Pies de polvo

Como espesas gotas de barro fueron llegando, con sus características vestimentas azules ignorando el protocolo de la ocasión, creando una marcada diferencia con el negro de otros que también iban llegando en pequeños grupos con sus rasgos individuales y tenues fragancias artificiales anuladas por la fuerte emanación de ellos. Reconocí a esos que había visto por los pasillos disfrazados de gente sombra. Ellas, con sus cabellos al natural, dejando ver la sexualidad propia de cada una. Siempre mostrando todos sus atributos, decididas a explotarlos en nombre y por el bien del grupo. Ellos, con sus accesorios de gran tamaño, plata para la mayoría y oro blanco para Víctor y Daniel.

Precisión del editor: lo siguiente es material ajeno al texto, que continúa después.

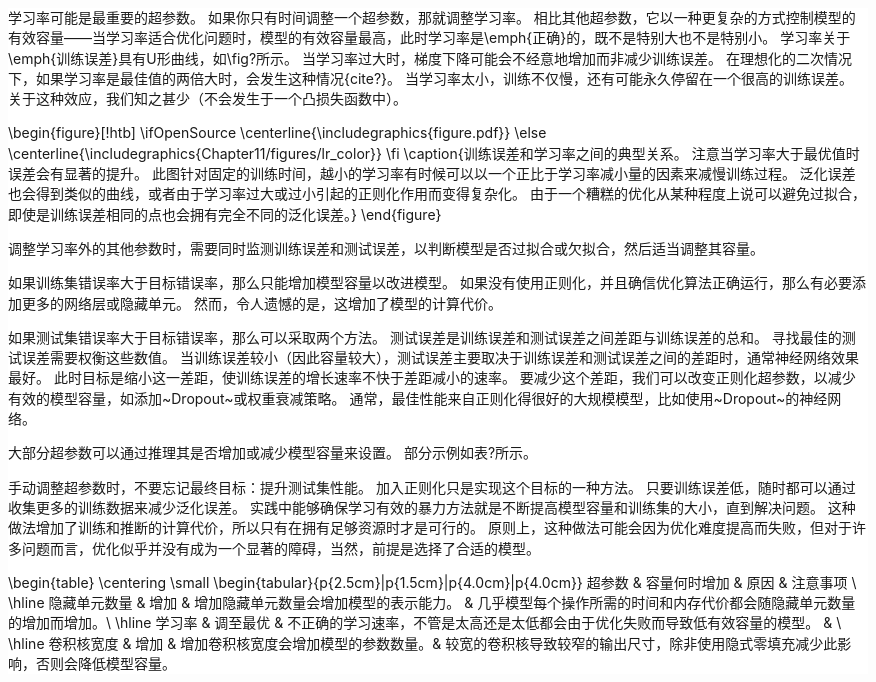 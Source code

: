 

学习率可能是最重要的超参数。
如果你只有时间调整一个超参数，那就调整学习率。
相比其他超参数，它以一种更复杂的方式控制模型的有效容量——当学习率适合优化问题时，模型的有效容量最高，此时学习率是\emph{正确}的，既不是特别大也不是特别小。
学习率关于\emph{训练误差}具有U形曲线，如\fig?所示。
当学习率过大时，梯度下降可能会不经意地增加而非减少训练误差。
在理想化的二次情况下，如果学习率是最佳值的两倍大时，会发生这种情况{cite?}。
当学习率太小，训练不仅慢，还有可能永久停留在一个很高的训练误差。
关于这种效应，我们知之甚少（不会发生于一个凸损失函数中）。


\begin{figure}[!htb]
\ifOpenSource
\centerline{\includegraphics{figure.pdf}}
\else
\centerline{\includegraphics{Chapter11/figures/lr_color}}
\fi
\caption{训练误差和学习率之间的典型关系。
注意当学习率大于最优值时误差会有显著的提升。
此图针对固定的训练时间，越小的学习率有时候可以以一个正比于学习率减小量的因素来减慢训练过程。
泛化误差也会得到类似的曲线，或者由于学习率过大或过小引起的正则化作用而变得复杂化。
由于一个糟糕的优化从某种程度上说可以避免过拟合，即使是训练误差相同的点也会拥有完全不同的泛化误差。}
\end{figure}


调整学习率外的其他参数时，需要同时监测训练误差和测试误差，以判断模型是否过拟合或欠拟合，然后适当调整其容量。


如果训练集错误率大于目标错误率，那么只能增加模型容量以改进模型。
如果没有使用正则化，并且确信优化算法正确运行，那么有必要添加更多的网络层或隐藏单元。
然而，令人遗憾的是，这增加了模型的计算代价。



如果测试集错误率大于目标错误率，那么可以采取两个方法。
测试误差是训练误差和测试误差之间差距与训练误差的总和。
寻找最佳的测试误差需要权衡这些数值。
当训练误差较小（因此容量较大），测试误差主要取决于训练误差和测试误差之间的差距时，通常神经网络效果最好。
此时目标是缩小这一差距，使训练误差的增长速率不快于差距减小的速率。
要减少这个差距，我们可以改变正则化超参数，以减少有效的模型容量，如添加~Dropout~或权重衰减策略。
通常，最佳性能来自正则化得很好的大规模模型，比如使用~Dropout~的神经网络。



大部分超参数可以通过推理其是否增加或减少模型容量来设置。
部分示例如表\?所示。



手动调整超参数时，不要忘记最终目标：提升测试集性能。
加入正则化只是实现这个目标的一种方法。
只要训练误差低，随时都可以通过收集更多的训练数据来减少泛化误差。
实践中能够确保学习有效的暴力方法就是不断提高模型容量和训练集的大小，直到解决问题。
这种做法增加了训练和推断的计算代价，所以只有在拥有足够资源时才是可行的。
原则上，这种做法可能会因为优化难度提高而失败，但对于许多问题而言，优化似乎并没有成为一个显著的障碍，当然，前提是选择了合适的模型。




\begin{table}
\centering
\small
\begin{tabular}{p{2.5cm}|p{1.5cm}|p{4.0cm}|p{4.0cm}}
超参数 & 容量何时增加 & 原因  & 注意事项 \\
\hline
隐藏单元数量 &  增加          & 增加隐藏单元数量会增加模型的表示能力。 & 几乎模型每个操作所需的时间和内存代价都会随隐藏单元数量的增加而增加。\\
\hline
学习率 & 调至最优 & 不正确的学习速率，不管是太高还是太低都会由于优化失败而导致低有效容量的模型。
 & \\
\hline
卷积核宽度 & 增加 & 增加卷积核宽度会增加模型的参数数量。&
较宽的卷积核导致较窄的输出尺寸，除非使用隐式零填充减少此影响，否则会降低模型容量。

Reparé en la seguridad de los rostros de los líderes (Víctor y Daniel) cuando el número de trajes azules fue representativo y superior a los otros. Entonces, con la calma que les caracterizaba hicieron gestos que sólo los azules entendieron como una señal.

Estalló la vehemencia y la excitación, invadieron las conversaciones, el silencio y el espacio de todos. Hablaron de forma confusa, sin terminar las oraciones, trastocando las conversaciones que Onagnaz había tenido con todas sus hijas y que en algún momento ellos escucharon, usurpando así sus puestos. Contaban anécdotas que los vinculaban con lo que creían habían sido las ilusiones de Onagnaz. Sus voces crearon un ritmo vertiginoso de volumen cambiante. Todos los otros se veían incómodos y atrapados en el centro de un gran círculo difícil de evadir. Resignados, esperaban que la viuda pusiera fin a ese momento. Víctor y Daniel replegados cada uno en un extremo, vigilaban mientras fingían ver esas ruidosas pantallas rectangulares que los acompañaban todo el tiempo. Sus miradas y sus mentes estaban conectadas entre sí, como la mía con la de Anier.

Al vestido de traje largo absolutamente negro y con un pequeño rectángulo blanco a la altura del cuello, Anier le cede el poder para comenzar el ritual.

Por un segundo se respiró la calma hasta que, una mirada seguida de un pestañear de Víctor hizo explotar la tormenta nuevamente. Como si se tratara de una mala representación de una obra sin ensayo ni argumento, ese que fue mirado como al azar avanzó hasta lanzarse sobre el féretro rompiendo los jarrones llenos de flores que cayeron estrepitosamente al suelo, simultáneamente los candelabros volaron por los aires ralentizando el tiempo.

Como algo natural estos ruidos se sumaron a los lamentos, los aullidos de dolor y las risas escandalosas de ellos, acoplándose con la oratoria del que iba vestido de autoridad, que a pesar de lo grotesco de la escena y bajo la mirada vigilante de Anier nunca perdió su ritmo.

Cuando terminó, ellos estaban conmovidos e imitando a Daniel siguieron expresando con mímicas su gran sufrimiento.

Como esfinges solitarias, Anier y todas sus hijas observaban sin mirar. Permanecieron ajenas mientras eran suavemente tocadas por las manos de su familia tratando de consolarlas. Dentro de la multitud de dedos apareció el rostro de Víctor para susurrarle algo que transfiguró la cara de Anier. El ruido volvió. Los murmullos de los demás quedaban opacados por las crecientes expresiones de ellos, que parecían no tener fin.

Anier y todas sus hijas, guiadas por las manos que pretendieron dar consuelo, continuaron caminando. Llegaron sin saber cómo, ni a dónde. Sus espíritus estaban dormidos. Anier solo me veía delante de ellas, como si de mí dependiera el camino que deberían seguir. Notamos cómo sus pies se hundían en el fino polvo que rodeaba el sendero del cementerio demarcado con verdes y estilizados cipreses.